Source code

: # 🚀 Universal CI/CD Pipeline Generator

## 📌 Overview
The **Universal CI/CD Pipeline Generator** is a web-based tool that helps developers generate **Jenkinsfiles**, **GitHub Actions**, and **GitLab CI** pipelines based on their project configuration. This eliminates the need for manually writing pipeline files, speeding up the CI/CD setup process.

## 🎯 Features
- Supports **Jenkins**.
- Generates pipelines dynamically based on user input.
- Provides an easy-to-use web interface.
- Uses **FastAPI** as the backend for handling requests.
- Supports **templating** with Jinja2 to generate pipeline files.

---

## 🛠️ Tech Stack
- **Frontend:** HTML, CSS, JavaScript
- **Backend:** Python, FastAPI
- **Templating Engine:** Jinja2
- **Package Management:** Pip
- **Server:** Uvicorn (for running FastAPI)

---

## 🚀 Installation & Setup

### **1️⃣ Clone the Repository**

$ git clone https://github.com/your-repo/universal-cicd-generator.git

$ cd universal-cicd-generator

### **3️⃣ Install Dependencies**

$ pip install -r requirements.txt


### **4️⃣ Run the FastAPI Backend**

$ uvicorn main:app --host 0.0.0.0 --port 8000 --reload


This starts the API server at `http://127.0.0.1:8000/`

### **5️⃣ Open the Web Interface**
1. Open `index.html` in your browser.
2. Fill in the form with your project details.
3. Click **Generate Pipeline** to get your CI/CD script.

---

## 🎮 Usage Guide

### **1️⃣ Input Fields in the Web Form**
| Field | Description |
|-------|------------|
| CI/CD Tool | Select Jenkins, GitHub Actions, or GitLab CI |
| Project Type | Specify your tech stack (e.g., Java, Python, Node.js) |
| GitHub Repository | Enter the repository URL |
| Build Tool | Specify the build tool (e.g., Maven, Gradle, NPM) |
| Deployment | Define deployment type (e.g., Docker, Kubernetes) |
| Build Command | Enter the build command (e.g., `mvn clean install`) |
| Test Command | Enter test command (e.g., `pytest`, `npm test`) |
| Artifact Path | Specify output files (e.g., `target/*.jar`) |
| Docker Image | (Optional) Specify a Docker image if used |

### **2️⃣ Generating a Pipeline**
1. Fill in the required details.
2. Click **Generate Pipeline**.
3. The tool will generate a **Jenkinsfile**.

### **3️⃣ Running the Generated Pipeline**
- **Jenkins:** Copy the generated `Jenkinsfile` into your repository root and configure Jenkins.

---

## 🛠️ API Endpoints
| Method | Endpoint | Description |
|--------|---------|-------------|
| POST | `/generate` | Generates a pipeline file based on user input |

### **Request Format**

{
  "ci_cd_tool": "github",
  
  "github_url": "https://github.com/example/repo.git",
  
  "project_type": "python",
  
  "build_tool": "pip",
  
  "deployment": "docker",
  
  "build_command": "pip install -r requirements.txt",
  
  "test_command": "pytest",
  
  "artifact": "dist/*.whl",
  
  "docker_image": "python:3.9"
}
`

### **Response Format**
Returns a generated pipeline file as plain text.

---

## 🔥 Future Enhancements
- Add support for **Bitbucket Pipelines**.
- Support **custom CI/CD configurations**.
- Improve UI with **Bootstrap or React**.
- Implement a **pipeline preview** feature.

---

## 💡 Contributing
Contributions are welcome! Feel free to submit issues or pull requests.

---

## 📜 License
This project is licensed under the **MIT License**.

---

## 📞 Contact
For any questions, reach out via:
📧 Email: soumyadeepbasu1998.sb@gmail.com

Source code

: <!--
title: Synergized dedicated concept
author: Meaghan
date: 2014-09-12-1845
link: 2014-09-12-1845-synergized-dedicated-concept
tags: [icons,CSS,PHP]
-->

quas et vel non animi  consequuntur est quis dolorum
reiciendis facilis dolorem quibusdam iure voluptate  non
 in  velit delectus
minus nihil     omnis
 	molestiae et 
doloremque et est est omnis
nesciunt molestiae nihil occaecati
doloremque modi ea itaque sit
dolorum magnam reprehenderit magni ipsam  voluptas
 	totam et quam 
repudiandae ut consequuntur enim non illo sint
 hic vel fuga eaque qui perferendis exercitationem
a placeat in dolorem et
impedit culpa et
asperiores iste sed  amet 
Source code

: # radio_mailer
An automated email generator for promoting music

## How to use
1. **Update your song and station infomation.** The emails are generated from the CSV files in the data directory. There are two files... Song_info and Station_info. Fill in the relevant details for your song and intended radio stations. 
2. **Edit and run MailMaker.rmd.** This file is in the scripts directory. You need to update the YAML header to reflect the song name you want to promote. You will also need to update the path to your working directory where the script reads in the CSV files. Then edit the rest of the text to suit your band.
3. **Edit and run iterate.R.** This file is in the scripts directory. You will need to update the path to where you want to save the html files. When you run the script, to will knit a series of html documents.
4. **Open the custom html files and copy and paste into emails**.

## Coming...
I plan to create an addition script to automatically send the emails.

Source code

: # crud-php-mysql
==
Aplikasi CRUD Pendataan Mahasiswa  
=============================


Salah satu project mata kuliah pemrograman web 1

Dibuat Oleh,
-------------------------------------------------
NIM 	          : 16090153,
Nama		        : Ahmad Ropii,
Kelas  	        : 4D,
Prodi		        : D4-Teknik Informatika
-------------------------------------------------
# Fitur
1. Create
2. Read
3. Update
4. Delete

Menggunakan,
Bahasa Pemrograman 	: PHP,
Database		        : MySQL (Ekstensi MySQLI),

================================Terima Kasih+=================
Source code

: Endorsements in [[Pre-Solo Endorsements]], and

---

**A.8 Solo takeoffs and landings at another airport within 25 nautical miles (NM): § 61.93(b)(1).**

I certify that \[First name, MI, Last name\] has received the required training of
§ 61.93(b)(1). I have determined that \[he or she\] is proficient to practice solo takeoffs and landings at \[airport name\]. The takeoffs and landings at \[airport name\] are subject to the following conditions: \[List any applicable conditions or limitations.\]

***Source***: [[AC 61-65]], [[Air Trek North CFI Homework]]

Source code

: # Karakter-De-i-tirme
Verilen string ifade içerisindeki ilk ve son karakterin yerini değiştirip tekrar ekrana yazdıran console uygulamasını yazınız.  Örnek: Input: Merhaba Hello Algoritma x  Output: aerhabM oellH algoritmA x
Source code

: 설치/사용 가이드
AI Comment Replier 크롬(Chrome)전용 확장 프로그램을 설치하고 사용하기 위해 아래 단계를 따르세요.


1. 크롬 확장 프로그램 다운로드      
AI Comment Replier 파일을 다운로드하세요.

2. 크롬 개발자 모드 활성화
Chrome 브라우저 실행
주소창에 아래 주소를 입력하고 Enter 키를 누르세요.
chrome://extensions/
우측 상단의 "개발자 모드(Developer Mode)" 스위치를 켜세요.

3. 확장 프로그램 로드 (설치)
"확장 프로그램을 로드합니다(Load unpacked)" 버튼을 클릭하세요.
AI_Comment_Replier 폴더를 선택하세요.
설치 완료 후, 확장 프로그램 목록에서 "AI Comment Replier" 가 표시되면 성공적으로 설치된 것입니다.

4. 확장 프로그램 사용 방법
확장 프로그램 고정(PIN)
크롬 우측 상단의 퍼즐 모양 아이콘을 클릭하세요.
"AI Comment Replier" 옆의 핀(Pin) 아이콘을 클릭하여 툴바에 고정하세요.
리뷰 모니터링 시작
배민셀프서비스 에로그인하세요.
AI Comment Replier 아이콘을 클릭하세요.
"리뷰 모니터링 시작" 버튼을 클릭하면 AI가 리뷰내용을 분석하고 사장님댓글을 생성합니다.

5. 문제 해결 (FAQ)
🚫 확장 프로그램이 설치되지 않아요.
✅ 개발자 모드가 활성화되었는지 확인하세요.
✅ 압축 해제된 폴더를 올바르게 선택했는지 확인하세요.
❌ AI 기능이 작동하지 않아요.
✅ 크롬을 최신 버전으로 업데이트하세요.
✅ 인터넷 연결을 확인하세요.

Task directions:
Working from the material above, restate word for word the lines between the line with "- Uses **FastAPI**" and the line with "## 🚀 Installation & Setup", both included, and only those.

Result of this task:
- Uses **FastAPI** as the backend for handling requests.
- Supports **templating** with Jinja2 to generate pipeline files.

---

## 🛠️ Tech Stack
- **Frontend:** HTML, CSS, JavaScript
- **Backend:** Python, FastAPI
- **Templating Engine:** Jinja2
- **Package Management:** Pip
- **Server:** Uvicorn (for running FastAPI)

---

## 🚀 Installation & Setup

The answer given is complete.